Вот только этот забавный странный тип раскопал на своем столе еще какой-то не внушающий доверия аппарат, похожий на металлический куб, стоящий на электронных весах.

– Что это? – снова ощетинилась я, только начав справляться с завязываньем пеньюара на спине.

– Это? – удивился доктор. – Ничего особенного. Просто аппарат для снятия отпечатков ладоней.

– Тоже для исследования?

– Да нет. В базу данных внести.

– Это не больно?

– Нет, совсем нет…

Но, к сожалению, доктор немного приврал. Больно было, хоть и слегка.

Когда я положила ладони по две стороны куба, поверхность начала медленно нагреваться.

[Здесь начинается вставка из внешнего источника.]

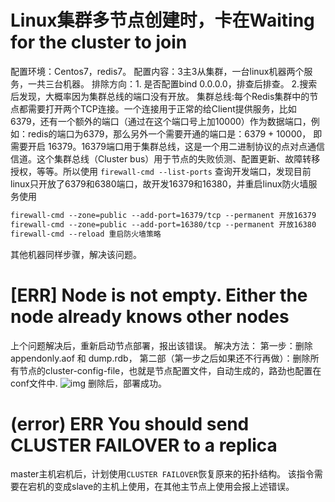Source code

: # Linux集群多节点创建时，卡在Waiting for the cluster to join

配置环境：Centos7，redis7。
配置内容：3主3从集群，一台linux机器两个服务，一共三台机器。
排除方向：1. 是否配置bind 0.0.0.0，排查后排查。
2.搜索后发现，大概率因为集群总线的端口没有开放。
集群总线:每个Redis集群中的节点都需要打开两个TCP连接。一个连接用于正常的给Client提供服务，比如6379，还有一个额外的端口（通过在这个端口号上加10000）作为数据端口，例如：redis的端口为6379，那么另外一个需要开通的端口是：6379 + 10000， 即需要开启 16379。16379端口用于集群总线，这是一个用二进制协议的点对点通信信道。这个集群总线（Cluster bus）用于节点的失败侦测、配置更新、故障转移授权，等等。所以使用
`firewall-cmd --list-ports`
查询开发端口，发现目前linux只开放了6379和6380端口，故开发16379和16380，并重启linux防火墙服务使用

```dockerfile
firewall-cmd --zone=public --add-port=16379/tcp --permanent 开放16379
firewall-cmd --zone=public --add-port=16380/tcp --permanent 开放16380
firewall-cmd --reload 重启防火墙策略
```

其他机器同样步骤，解决该问题。

# [ERR] Node is not empty. Either the node already knows other nodes

上个问题解决后，重新启动节点部署，报出该错误。
解决方法：
第一步：删除 appendonly.aof 和 dump.rdb，
第二部（第一步之后如果还不行再做）：删除所有节点的cluster-config-file，也就是节点配置文件，自动生成的，路劲也配置在conf文件中.
![img](https://img2024.cnblogs.com/blog/1892752/202403/1892752-20240319192308617-1070068128.png)
删除后，部署成功。

# (error) ERR You should send CLUSTER FAILOVER to a replica

master主机宕机后，计划使用`CLUSTER FAILOVER`恢复原来的拓扑结构。
该指令需要在宕机的变成slave的主机上使用，在其他主节点上使用会报上述错误。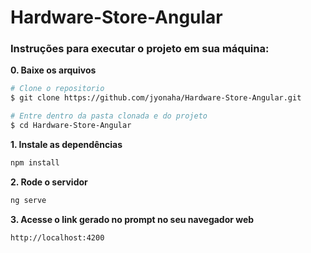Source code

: # Hardware-Store-Angular


### Instruções para executar o projeto em sua máquina:

**0. Baixe os arquivos**

```bash
# Clone o repositorio
$ git clone https://github.com/jyonaha/Hardware-Store-Angular.git

# Entre dentro da pasta clonada e do projeto
$ cd Hardware-Store-Angular

```

**1. Instale as dependências**

```bash
npm install
```

**2. Rode o servidor**

```bash
ng serve
```
**3. Acesse o link gerado no prompt no seu navegador web**
```bash
http://localhost:4200
```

И мне пришлось пересиливать себя, чтобы дождаться, пока аппарат издаст звук, напоминающий почему-то сигнал микроволновки.

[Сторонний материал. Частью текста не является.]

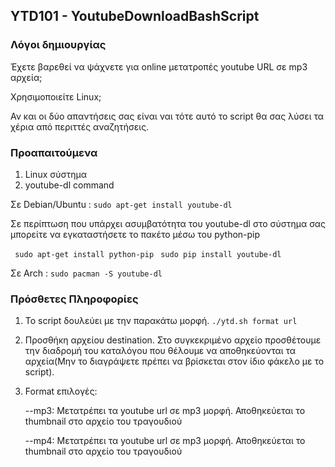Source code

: ## YTD101 - YoutubeDownloadBashScript

### Λόγοι δημιουργίας

Έχετε βαρεθεί να ψάχνετε για online μετατροπές youtube URL σε mp3 αρχεία; 

Χρησιμοποιείτε Linux; 

Αν και οι δύο απαντήσεις σας είναι ναι τότε αυτό το script θα σας λύσει τα χέρια από περιττές αναζητήσεις. 

### Προαπαιτούμενα

1. Linux σύστημα
2. youtube-dl command

Σε Debian/Ubuntu : ```sudo apt-get install youtube-dl```

Σε περίπτωση που υπάρχει ασυμβατότητα του youtube-dl στο σύστημα σας μπορείτε να εγκαταστήσετε το πακέτο μέσω του python-pip

``` sudo apt-get install python-pip```
``` sudo pip install youtube-dl```

Σε Arch : ```sudo pacman -S youtube-dl```

### Πρόσθετες Πληροφορίες

1. Το script δουλεύει με την παρακάτω μορφή.
   ```./ytd.sh format url```

2. Προσθήκη αρχείου destination. Στο συγκεκριμένο αρχείο προσθέτουμε την διαδρομή του καταλόγου που θέλουμε να αποθηκεύονται τα αρχεία(Μην το διαγράψετε πρέπει να βρίσκεται στον ίδιο φάκελο με το script).

3. Format επιλογές:

   --mp3: Μετατρέπει τα youtube url σε mp3 μορφή. Αποθηκεύεται το thumbnail στο αρχείο του τραγουδιού

   --mp4: Μετατρέπει τα youtube url σε mp3 μορφή. Αποθηκεύεται το thumbnail στο αρχείο του τραγουδιού

   


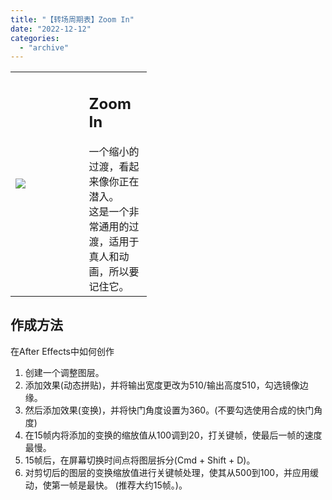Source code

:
 ```yaml
---
title: "【转场周期表】Zoom In"
date: "2022-12-12"
categories: 
  - "archive"
---
```


<table style="width: 43.2415%;"><tbody><tr><td style="width: 53.9305%;"><img src="https://mir.yuelili.com/2022/12/d696c17afe2700214210c54325f7fde7.gif"></td><td style="width: 62.3286%;"><h2 class="title_title__ceXO0">Zoom In</h2>一个缩小的过渡，看起来像你正在潜入。<div></div>这是一个非常通用的过渡，适用于真人和动画，所以要记住它。</td></tr></tbody></table>

## 作成方法

在After Effects中如何创作

1. 创建一个调整图层。
2. 添加效果<Motion Tile>(动态拼贴)，并将输出宽度更改为510/输出高度510，勾选镜像边缘。
3. 然后添加效果<Transform>(变换)，并将快门角度设置为360。(不要勾选使用合成的快门角度)
4. 在15帧内将添加的变换的缩放值从100调到20，打关键帧，使最后一帧的速度最慢。
5. 15帧后，在屏幕切换时间点将图层拆分(Cmd + Shift + D)。
6. 对剪切后的图层的变换缩放值进行关键帧处理，使其从500到100，并应用缓动，使第一帧是最快。 (推荐大约15帧。)。
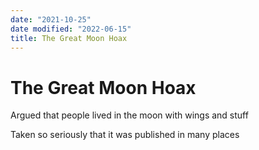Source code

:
 ```yaml
---
date: "2021-10-25"
date modified: "2022-06-15"
title: The Great Moon Hoax
---
```


# The Great Moon Hoax
Argued that people lived in the moon with wings and stuff

Taken so seriously that it was published in many places
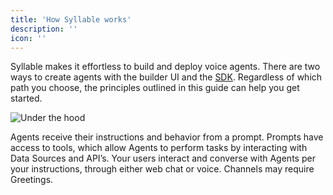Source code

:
 ```yaml
---
title: 'How Syllable works'
description: ''
icon: ''
---
```


Syllable makes it effortless to build and deploy voice agents.  There are two ways to create agents with the builder UI and the  [SDK](https://docs.syllable.ai/sdk-docs/Overview#syllable-sdk). Regardless of which path you choose, the principles outlined in this guide can help you get started.

![Under the hood](/images/howsyllableworks.png)

Agents receive their instructions and behavior from a prompt. Prompts have access to tools, which allow Agents to perform tasks by interacting with Data Sources and API’s. Your users interact and converse with Agents per your instructions, through either web chat or voice. Channels may require Greetings.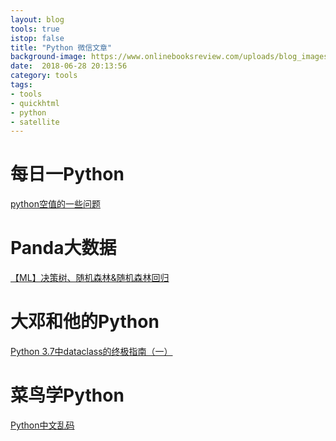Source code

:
 ```yaml
---
layout: blog
tools: true
istop: false
title: "Python 微信文章"
background-image: https://www.onlinebooksreview.com/uploads/blog_images/2017/11/08_Top+5+Libraries+for+Data+Science+in+Python.jpg
date:  2018-06-28 20:13:56
category: tools
tags:
- tools
- quickhtml
- python
- satellite
---
```



#  每日一Python

[python空值的一些问题](https://mp.weixin.qq.com/s?__biz=MzI2Mjg5NDA4Ng==&mid=2247483937&idx=1&sn=4379852d3b3d44a677a19271d422dcd0&chksm=ea456548dd32ec5e7f264c836d22dd37ec14b16bfc95d1d4fbfb17153c3423dce223947f3b19&mpshare=1&scene=1&srcid=0706cP8LusAgEbHf7MI8jdYk#rd)


# Panda大数据

[【ML】决策树、随机森林&随机森林回归](https://mp.weixin.qq.com/s?__biz=MzUzODU1Mjk5NA==&mid=2247489000&idx=1&sn=973b5311f43d65925fb8f5c7121d21f6&chksm=fad4aa25cda32333c23032b3a97e6788bd2bc30daa5f10c14f485fac5c9df3856460f2aeb4c7&mpshare=1&scene=1&srcid=0706Il2BZzElpz7Wl6k2EQMS#rd)


#  大邓和他的Python

[Python 3.7中dataclass的终极指南（一）](https://mp.weixin.qq.com/s?__biz=MzI1MTE2ODg4MA==&mid=2650069530&idx=1&sn=7fa278dc9f7dadd3e7f7b78b2085f828&chksm=f1f76b05c680e213d58ee1ac53b3c69dd0acaef7d00413c0639ced78f0fc22ef6850f6c8d406&mpshare=1&scene=1&srcid=0706ZsiD7QOR5WX1pA9ThsIU#rd)


# 菜鸟学Python

[Python中文乱码](https://mp.weixin.qq.com/s?__biz=MzIxNjM4NDE2MA==&mid=2247487139&idx=2&sn=6bb7d82de98f3262806ff70930124664&chksm=9788996ca0ff107a49fddcebe40de1f006ff916eed8b9bb10050f0992a8e6aab7fd6d9c62438&mpshare=1&scene=1&srcid=0706v5eFTFaePACtWFc2SFQ3#rd)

После процедуры я долго смотрела на абсолютно здоровые ладони, но не могла избавиться от ощущения фантомного ожога.

– А теперь прощу вас пройти сюда, – доктор направился через всю лабораторию к герметичной двери, ведущей в соседнее помещение с креслом.

Я еще раз взглянула через похожее на корабельное окно на кресло и странную арку, в которой издавали слабое свечение несколько кристаллов.

Меня уже второй раз за день пытались усадить в какую-то адскую машину… Дрянная тенденция. Не так я планировала проводить лучшие годы своей жизни, но давать заднюю было поздно.

Снова холодный пол под ногами. Чем ближе я подходила к этой комнате, тем сильнее чувствовала новый прилив страха и раздражения. Подопытный, мать его, кролик! Хотя в моем случае, скорее, птичка.

Даже если большую часть процедур не нужно будет повторно проходить каждый месяц, сегодняшние исследования вгрызутся мне в память, как пить дать.

И вот я стою у раскрытой герметичной двери и отчаянно не хочу заходить внутрь.

– Не бойтесь, – подбодрил меня доктор, – это действительно не больно. На сей раз я не лгу.

Я нервно сглотнула, переступила порог и быстро пошла к креслу. Металлических скоб и ремней для фиксации рук и ног замечено не было. Должно ли меня это радовать? Не знаю, но, кажется, стало чуточку легче на душе.

Доктор попросил меня сесть, а потом еще долго крепил к рукам, груди и голове какие-то датчики с проводами, идущие к стоящим вокруг арки приборам. Я могла думать только о том, как скоро это закончится.

– Как планируете провести вечер Четвертого июля? – неожиданно спросил Джеремия совершенно будничным тоном. – Успеете попасть на салют?

– А?! – я изумленно вытаращилась на него, не понимая, говорит он всерьез, или пытается разрядить обстановку.

– Ну, завтра День Независимости, – напомнил мне док.

– Я… – совсем забыла, что это уже завтра. – Я еще не думала об этом…

– Сходите к Капитолию вечером. Это очень красивое зрелище!

– Не уверена, что у нас будет время… Завтра первый настоящий рабочий день и начало обучения…

– Тогда возьмите пару пива и посидите на крыше какого-нибудь здания, – док, будто музыкант, продолжал настраивать приборы, перемещаясь от одного к другому. – Для вас же это не составит труда?

Хорошая мысль, вот только принято ли в Вашингтоне устраивать барбекю и посиделки на крышах, как в Нью-Йорке?

– Не… составит… наверное, – нахмурилась я, обдумывая перспективы и косясь на собственные руки с датчиками. – Стойте, вы только что предложили мне совершить противоправное действие?

Но было уже поздно. Когда я обратилась к доктору Розенфельду, он уже покинул помещение и закрыл за собой герметичную дверь. Я тяжело и с чувством выдохнула. Впрочем, ничего нового. Слова поддержки и отвлечение внимания.

Через пару мгновений док все-таки появился прямо напротив меня, хоть и по ту сторону обзорного окна. Он сосредоточенно постучал по микрофону, отчего из динамиков в закрытой комнате раздались громкие щелчки и фонящий звук.